SQuAD — Stanford Question Answering Dataset
In this type of metric test, a question and a text are given, and the model needs to predict the answer from the given text.
[In case you aren’t familiar with the fantasy reference, here is all you need to know to understand my analogy:
Harry Potter is a book series by JK Rowling;
Percy Jackson & the Olympians is a entirely different and unrelated series by Rick Riordan;
In the Harry Potter series, the protagonist — Harry Potter, is either in trouble or is on the way of getting into one, for like 90% of the time;
Percy Jackson is the protagonist of the other book series I mentioned, and also shares the tendency of getting in trouble with Harry;
There is a character named Percy, albeit not a very important one, in the Harry Potter series.
Yep, that is all you need to know for this. :D]
If I give you a text from the Harry Potter series and ask you “Why were Percy Jackson and his friends in trouble”? A human would be able to tell that the question and text aren’t contextually related and hence the question is not answerable; a Potter-head would just disown me. But when asked to an NLP model, it might just try to predict the most probable answer, which could be about some other character getting in trouble — hint Harry Potter or something a character named Percy or Jackson did.

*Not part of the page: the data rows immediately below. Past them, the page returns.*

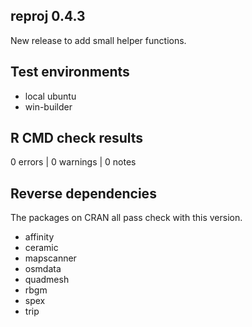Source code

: ## reproj 0.4.3

New release to add small helper functions. 

## Test environments

* local ubuntu 
* win-builder 

## R CMD check results

0 errors | 0 warnings | 0 notes


## Reverse dependencies

The packages on CRAN all pass check with this version. 

- affinity
- ceramic
- mapscanner
- osmdata
- quadmesh
- rbgm
- spex
- trip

To address these weaknesses, SQuAD 2.0 combined existing SQuAD data with over 50,000 unanswerable questions written adversarial-ly by crowd workers to look similar to answerable ones. To do well on SQuAD 2.0, systems must not only answer questions when possible, but also determine when no answer is supported by the paragraph and abstain from answering.

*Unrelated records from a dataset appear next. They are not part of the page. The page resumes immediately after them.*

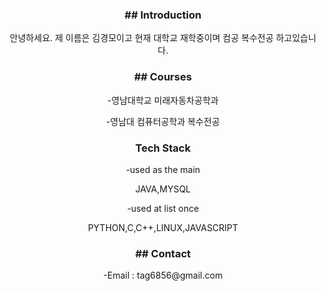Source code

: 

<h3 align="center"><b>## Introduction</b></h3>
<p align="center">안녕하세요. 제 이름은 김경모이고 현재 대학교 재학중이며 컴공 복수전공 하고있습니다.</p>


<h3 align="center"><b>## Courses</b></h3>
<p align="center">-영남대학교 미래자동차공학과 </p>
<p align="center">-영남대 컴퓨터공학과 복수전공</p>

<h3 align="center"><b>Tech Stack</b></h3>
<p align="center">-used as the main </p>
<p align="center">JAVA,MYSQL</p>
<p align="center">-used at list once</p>
<p align="center">PYTHON,C,C++,LINUX,JAVASCRIPT</p>

<h3 align="center"><b>## Contact</b></h3>
<p align="center">-Email : tag6856@gmail.com</p>


<!--
**GGyeongMoKim/GGyeongMoKim** is a ✨ _special_ ✨ repository because its `README.md` (this file) appears on your GitHub profile.

Here are some ideas to get you started:

- 🔭 I’m currently working on ...
- 🌱 I’m currently learning ...
- 👯 I’m looking to collaborate on ...
- 🤔 I’m looking for help with ...
- 💬 Ask me about ...
- 📫 How to reach me: ...
- 😄 Pronouns: ...
- ⚡ Fun fact: ...
-->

You can check out the SQuAD Leader board here.
MS MACRO — MAchine Reading COmprehension Dataset
It is a large scale dataset focused on machine reading comprehension. It consists of the following tasks:
- Question Answering — generate a well-formed answer (if possible) based on the context passages that can be understood with the question and passage context.
- Passage Ranking — rank a set of retrieved passages given a question.
- Key Phrase Extraction — predict if a question is answerable given a set of context passages, and extract and synthesize the answer as a human would.
The dataset started off focusing on QnA but has since evolved to focus on any problem related to search.
The dataset comprises of 1,010,916 anonymized questions — sampled from Bing’s search query logs — each with a human-generated answer and 182,669 completely human rewritten generated answers. In addition, the dataset contains 8,841,823 passages — extracted from 3,563,535 web documents retrieved by Bing — that provide the information necessary for curating the natural language answers.
GLUE and SuperGLUE — General Language Understanding evaluation
GLUE and SuperGLUE evaluate the performance of a model on a collection of tasks, rather than a single one to get a holistic view on the performance. They consist of single-sentence tasks, similarity and paraphrase tasks, and inference tasks.
I went through the paper for both of them and collected a brief overview of the tasks in each. I organized them into these tables for quick and better understanding. If you want to understand each task in detail, please go through the papers, linked in the reference section, at the end of the post.
Do check out the respective leader boards for GLUE and Super GLUE.
Knowing about these metrics would not help you in improving the performance of your model by any means. However, it will certainly help you in understanding the bigger picture, the problems we are currently trying to solve in this field! I hope you found it useful.